**Activity**
Copy, word for word, each line of the data below from the first through the line containing "# Structure", and stop there.
------------------------------------------------------------------------
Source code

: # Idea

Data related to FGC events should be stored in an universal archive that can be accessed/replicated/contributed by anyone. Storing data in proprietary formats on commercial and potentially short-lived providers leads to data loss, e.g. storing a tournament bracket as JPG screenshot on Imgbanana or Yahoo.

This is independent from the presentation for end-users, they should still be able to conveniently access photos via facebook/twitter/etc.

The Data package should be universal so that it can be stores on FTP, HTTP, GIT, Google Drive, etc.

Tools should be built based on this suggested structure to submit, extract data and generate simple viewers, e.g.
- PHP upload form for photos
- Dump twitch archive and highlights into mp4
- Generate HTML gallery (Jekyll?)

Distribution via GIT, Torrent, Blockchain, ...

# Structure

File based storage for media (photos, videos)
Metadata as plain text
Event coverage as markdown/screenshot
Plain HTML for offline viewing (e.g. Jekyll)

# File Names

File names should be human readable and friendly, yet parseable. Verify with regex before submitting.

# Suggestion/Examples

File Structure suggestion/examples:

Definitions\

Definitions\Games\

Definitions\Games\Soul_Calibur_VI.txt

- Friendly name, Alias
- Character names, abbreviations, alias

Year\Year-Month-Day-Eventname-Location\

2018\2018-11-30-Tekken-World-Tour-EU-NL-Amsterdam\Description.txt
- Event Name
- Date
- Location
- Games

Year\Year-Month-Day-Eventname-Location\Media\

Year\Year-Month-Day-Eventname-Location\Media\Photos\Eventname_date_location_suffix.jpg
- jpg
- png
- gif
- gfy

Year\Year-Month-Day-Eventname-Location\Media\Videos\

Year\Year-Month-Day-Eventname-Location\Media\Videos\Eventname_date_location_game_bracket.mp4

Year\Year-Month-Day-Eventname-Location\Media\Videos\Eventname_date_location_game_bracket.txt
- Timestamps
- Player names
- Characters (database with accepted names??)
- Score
------------------------------------------------------------------------
**Problem solution**
Source code

: # Idea

Data related to FGC events should be stored in an universal archive that can be accessed/replicated/contributed by anyone. Storing data in proprietary formats on commercial and potentially short-lived providers leads to data loss, e.g. storing a tournament bracket as JPG screenshot on Imgbanana or Yahoo.

This is independent from the presentation for end-users, they should still be able to conveniently access photos via facebook/twitter/etc.

The Data package should be universal so that it can be stores on FTP, HTTP, GIT, Google Drive, etc.

Tools should be built based on this suggested structure to submit, extract data and generate simple viewers, e.g.
- PHP upload form for photos
- Dump twitch archive and highlights into mp4
- Generate HTML gallery (Jekyll?)

Distribution via GIT, Torrent, Blockchain, ...

# Structure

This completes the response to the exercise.